Speed Without Sacrifice: 2500x Faster Distinct Queries, 10x Faster Upserts, Bloom Filters and More in TimescaleDB 2.20

Posted by

Brandon Purcell

Philip

We're excited to announce TimescaleDB 2.20, a release that further solidifies TimescaleDB as the fastest PostgreSQL for time-series and analytical workloads. This version delivers remarkable performance enhancements, especially for demanding analytical queries and crucial real-world data management tasks like updates and upserts, without asking developers to sacrifice the flexibility, full SQL capabilities, or rich ecosystem of PostgreSQL.

Beyond significantly boosting query performance, TimescaleDB 2.20 streamlines the developer experience, particularly when managing data efficiently and working with continuous aggregates. Get ready for impressive speed-ups and powerful enhancements that help you move faster and scale smarter.

Below, we bring you all the details on this edition’s new features and developer experience enhancements.
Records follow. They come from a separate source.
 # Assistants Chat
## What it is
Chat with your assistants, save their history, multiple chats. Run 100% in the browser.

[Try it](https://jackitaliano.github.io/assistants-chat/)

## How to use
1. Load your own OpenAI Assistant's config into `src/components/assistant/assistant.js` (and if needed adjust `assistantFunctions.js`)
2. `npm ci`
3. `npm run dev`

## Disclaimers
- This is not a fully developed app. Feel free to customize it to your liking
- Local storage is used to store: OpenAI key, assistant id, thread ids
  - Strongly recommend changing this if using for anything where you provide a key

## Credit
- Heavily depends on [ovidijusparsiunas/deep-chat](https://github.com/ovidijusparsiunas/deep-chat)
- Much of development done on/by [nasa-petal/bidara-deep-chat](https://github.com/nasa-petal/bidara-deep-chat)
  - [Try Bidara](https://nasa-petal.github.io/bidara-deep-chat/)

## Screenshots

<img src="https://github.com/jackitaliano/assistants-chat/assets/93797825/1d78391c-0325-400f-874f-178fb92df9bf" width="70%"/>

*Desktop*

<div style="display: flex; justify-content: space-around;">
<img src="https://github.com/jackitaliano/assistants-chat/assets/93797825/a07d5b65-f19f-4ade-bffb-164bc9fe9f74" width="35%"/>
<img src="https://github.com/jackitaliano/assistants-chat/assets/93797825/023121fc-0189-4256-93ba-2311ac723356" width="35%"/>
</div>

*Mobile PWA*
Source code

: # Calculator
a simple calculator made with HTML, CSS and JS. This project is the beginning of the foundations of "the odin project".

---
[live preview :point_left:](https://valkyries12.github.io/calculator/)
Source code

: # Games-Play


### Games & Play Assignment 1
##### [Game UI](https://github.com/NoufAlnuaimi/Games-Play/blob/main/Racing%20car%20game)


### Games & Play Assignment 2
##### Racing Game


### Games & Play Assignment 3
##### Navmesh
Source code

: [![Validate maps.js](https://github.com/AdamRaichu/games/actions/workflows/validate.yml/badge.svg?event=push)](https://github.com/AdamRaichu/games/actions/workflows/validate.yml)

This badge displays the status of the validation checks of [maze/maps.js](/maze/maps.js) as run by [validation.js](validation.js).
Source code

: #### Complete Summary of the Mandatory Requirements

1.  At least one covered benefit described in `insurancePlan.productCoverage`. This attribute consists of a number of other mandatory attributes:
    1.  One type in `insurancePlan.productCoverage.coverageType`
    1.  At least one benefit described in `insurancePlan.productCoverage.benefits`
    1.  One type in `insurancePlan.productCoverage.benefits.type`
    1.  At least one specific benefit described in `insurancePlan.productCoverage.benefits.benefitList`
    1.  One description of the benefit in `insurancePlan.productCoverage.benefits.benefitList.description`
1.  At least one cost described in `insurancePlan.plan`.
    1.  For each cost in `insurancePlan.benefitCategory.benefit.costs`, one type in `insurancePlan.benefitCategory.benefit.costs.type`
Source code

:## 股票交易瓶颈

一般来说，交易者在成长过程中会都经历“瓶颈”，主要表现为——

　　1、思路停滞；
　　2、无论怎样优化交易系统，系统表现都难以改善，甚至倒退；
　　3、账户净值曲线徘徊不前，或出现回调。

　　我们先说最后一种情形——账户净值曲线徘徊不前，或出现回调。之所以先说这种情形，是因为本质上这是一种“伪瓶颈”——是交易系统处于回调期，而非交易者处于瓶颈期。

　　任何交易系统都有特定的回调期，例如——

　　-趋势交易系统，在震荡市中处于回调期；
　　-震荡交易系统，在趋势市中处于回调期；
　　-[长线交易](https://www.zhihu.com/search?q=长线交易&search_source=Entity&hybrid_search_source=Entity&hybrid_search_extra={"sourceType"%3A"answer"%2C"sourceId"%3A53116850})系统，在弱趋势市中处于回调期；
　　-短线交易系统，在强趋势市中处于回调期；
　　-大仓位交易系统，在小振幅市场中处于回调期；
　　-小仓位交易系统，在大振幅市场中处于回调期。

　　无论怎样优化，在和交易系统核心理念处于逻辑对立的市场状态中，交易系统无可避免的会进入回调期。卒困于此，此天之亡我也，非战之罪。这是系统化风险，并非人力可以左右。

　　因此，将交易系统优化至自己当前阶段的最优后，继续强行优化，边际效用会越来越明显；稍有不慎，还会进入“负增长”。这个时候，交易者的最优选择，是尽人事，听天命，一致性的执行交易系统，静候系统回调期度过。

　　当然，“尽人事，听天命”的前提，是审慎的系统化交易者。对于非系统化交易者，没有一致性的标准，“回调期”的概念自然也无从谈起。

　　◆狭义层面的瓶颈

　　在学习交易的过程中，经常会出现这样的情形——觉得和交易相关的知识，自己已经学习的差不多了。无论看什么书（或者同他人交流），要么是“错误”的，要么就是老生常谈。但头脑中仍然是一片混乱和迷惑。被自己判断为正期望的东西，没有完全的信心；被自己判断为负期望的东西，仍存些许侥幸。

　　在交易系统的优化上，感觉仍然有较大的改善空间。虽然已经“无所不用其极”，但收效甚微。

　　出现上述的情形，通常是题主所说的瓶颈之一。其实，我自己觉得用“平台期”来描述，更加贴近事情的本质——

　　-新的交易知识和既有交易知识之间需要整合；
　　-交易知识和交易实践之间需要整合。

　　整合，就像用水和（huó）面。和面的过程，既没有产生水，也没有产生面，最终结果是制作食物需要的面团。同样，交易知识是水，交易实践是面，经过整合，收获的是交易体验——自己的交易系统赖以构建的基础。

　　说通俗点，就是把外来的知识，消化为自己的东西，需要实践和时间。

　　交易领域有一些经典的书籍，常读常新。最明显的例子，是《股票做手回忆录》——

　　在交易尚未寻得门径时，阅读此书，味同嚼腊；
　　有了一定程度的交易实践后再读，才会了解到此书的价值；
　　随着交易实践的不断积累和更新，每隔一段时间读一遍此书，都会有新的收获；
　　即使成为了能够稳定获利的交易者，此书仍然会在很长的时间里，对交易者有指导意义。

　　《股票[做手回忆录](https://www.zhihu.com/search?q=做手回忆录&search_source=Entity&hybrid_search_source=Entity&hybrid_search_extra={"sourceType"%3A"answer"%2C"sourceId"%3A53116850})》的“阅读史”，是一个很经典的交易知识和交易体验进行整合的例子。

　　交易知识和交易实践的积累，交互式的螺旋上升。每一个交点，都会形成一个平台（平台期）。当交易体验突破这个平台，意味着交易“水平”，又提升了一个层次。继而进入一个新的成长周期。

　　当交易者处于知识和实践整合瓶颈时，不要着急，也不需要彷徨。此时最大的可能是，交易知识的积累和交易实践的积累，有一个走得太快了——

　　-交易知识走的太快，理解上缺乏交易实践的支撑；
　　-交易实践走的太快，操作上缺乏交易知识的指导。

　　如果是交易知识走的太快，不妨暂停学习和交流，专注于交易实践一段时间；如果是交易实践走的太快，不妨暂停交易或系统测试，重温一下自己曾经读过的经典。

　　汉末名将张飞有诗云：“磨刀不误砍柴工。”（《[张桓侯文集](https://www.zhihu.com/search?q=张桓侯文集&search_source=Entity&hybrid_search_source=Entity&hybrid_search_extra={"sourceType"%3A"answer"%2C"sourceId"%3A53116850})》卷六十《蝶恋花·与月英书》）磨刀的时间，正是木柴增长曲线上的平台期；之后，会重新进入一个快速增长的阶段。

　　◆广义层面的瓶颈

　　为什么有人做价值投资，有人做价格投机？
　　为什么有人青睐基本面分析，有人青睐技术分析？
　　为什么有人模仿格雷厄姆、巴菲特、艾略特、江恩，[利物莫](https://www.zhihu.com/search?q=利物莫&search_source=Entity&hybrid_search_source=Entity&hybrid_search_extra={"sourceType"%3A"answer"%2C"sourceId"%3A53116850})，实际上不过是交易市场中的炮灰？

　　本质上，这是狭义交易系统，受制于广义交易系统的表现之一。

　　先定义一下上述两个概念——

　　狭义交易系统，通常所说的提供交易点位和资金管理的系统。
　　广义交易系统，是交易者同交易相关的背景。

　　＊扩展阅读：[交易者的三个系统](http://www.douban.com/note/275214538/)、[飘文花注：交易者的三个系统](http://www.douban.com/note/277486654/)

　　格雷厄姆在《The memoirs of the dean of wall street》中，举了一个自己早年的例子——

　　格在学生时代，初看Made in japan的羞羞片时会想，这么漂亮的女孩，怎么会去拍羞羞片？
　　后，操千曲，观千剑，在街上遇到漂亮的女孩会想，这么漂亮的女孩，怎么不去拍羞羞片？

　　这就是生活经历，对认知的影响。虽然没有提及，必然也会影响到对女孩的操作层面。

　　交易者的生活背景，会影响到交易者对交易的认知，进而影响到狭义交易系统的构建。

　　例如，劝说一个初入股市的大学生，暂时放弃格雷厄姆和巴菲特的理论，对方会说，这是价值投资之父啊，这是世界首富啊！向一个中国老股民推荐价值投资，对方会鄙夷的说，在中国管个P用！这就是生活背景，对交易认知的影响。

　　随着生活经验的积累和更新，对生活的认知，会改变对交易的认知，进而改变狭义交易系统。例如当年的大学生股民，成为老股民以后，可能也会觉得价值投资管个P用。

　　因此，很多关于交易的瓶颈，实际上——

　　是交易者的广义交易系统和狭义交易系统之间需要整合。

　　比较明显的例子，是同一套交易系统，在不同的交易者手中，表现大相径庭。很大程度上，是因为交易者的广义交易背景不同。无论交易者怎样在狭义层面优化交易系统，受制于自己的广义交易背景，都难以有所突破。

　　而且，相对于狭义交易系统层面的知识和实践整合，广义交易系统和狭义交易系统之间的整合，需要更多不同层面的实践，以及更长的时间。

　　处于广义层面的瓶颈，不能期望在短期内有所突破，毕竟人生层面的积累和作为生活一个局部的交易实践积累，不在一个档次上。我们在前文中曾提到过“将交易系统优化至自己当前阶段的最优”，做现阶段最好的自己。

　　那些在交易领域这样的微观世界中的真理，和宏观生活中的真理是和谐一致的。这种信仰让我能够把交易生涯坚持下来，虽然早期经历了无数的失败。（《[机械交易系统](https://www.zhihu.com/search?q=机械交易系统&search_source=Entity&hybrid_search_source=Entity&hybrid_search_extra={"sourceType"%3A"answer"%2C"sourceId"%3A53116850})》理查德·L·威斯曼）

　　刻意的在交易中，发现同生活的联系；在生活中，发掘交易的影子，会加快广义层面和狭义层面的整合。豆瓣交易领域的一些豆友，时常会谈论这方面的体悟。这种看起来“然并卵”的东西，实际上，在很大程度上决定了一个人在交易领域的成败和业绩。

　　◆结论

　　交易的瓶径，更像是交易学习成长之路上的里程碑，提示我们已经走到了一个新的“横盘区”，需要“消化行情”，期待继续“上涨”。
But if you want the TL;DR, here it is.

TimescaleDB 2.20 makes the fastest PostgreSQL for real-time analytics on time-series data even faster, delivering speed without the sacrifices found in specialized OLAP databases. Key highlights include:

Efficiently handle data updates and upserts (including backfills, now up to 10x faster) a critical real-world capability offering data management flexibility on highly constrained data rarely seen in append-only optimized OLAP or time-series databases.
Up to 6x faster point queries on high-cardinality columns (e.g., UUIDs, specific IDs) using new bloom filters—a key differentiator from OLAP systems that often struggle with such targeted lookups.
Up to 2500x faster DISTINCT operations with SkipScan, perfect for quickly getting a unique list or the latest reading from any device, event, or transaction.
8x more efficient Boolean column storage with vectorized processing resulting in 30-45% faster queries.
Enhanced developer flexibility with continuous aggregates now supporting window and mutable functions, plus customizable refresh orders.
The end of support for PostgreSQL 14.

With the TL;DR out of the way, we can deep dive into everything 2.20 has to offer!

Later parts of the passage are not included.